Elle à toujours un sacré caractère Trixie, elle traîne littéralement son père vers l'école, son doudou dans les bras, impatiente de rencontrer de nouveaux enfants mais aussi (et surtout) de leur présenter son guili lapin.
Mais très vite elle déchante, là, devant elle il y a... Sonia.
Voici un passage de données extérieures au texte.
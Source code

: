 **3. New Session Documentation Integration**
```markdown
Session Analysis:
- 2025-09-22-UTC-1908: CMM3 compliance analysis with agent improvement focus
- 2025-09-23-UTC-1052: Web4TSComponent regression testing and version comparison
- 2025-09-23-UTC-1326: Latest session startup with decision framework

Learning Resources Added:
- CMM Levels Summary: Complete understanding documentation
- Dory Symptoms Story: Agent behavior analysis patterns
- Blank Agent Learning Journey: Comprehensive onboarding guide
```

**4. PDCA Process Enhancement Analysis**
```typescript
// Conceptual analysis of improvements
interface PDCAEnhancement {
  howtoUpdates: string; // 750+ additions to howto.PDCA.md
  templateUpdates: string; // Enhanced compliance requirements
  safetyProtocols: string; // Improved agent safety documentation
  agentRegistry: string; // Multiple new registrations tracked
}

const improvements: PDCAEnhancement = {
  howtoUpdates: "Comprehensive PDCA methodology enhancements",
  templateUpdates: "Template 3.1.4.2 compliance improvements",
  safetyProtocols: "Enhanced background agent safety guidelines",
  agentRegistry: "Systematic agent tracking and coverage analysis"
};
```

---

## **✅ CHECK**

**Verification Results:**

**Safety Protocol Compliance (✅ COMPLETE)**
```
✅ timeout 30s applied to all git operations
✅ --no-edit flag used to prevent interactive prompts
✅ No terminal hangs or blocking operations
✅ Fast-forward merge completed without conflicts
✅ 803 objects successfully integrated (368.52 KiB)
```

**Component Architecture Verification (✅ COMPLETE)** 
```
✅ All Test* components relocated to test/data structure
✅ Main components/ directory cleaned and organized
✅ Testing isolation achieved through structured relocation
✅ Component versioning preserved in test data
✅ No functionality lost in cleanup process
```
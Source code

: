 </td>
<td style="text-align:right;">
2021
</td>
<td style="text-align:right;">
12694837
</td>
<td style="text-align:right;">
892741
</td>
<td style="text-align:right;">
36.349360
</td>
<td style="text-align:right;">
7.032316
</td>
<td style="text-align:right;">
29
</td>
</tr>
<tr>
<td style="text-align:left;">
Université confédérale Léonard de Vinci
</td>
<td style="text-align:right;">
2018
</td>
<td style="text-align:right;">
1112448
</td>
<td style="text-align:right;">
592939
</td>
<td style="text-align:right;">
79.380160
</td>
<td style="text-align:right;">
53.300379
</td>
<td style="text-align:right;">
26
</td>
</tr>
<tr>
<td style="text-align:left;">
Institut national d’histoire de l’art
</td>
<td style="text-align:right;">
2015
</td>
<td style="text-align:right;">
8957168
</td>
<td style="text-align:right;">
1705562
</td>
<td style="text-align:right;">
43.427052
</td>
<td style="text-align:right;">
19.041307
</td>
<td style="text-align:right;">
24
Et son doudou tout pareil à guili lapin.

Si vous aussi vous avez un enfant qui s'accroche à une vieille peluche toute pouilleuse (ça c'est pour ma mouflette, Guili lapin, lui, est propre sur lui ) vous savez à quel point le caractère unique de la chose à de l'importance pour le mouflet, n'est ce pas?

C'est donc tout naturellement que l'auteur a traité le thème avec une forte intensité dramatique.

L'histoire est servie par un super travail d'illustration, on retrouve les photos mais cette fois on n'est plus dans le sépia mais dans le noir et blanc, ce qui nous indique déjà qu'on est dans le registre du polar.

La mise en page évoque aussi clairement le montage de film, on a l'impression de voir les mouvements de caméra, les gros plans, les travellings. 

Et on retrouve l'humour très visuel de Mo Willem, on se reconnaît dans la tête du père, on s'amuse de voir Trixie "chipoter son repas, dévorer son dessert", on s'inquiète presque avec eux de la perte du doudou.

Dans cet album, tout est réussit, sur la page de titre on se régale déjà avec les photos de familles, celles du premier épisode et la nouvelle, qui permet eu jeune lecteur d'anticiper sur l'histoire qu'il va lire.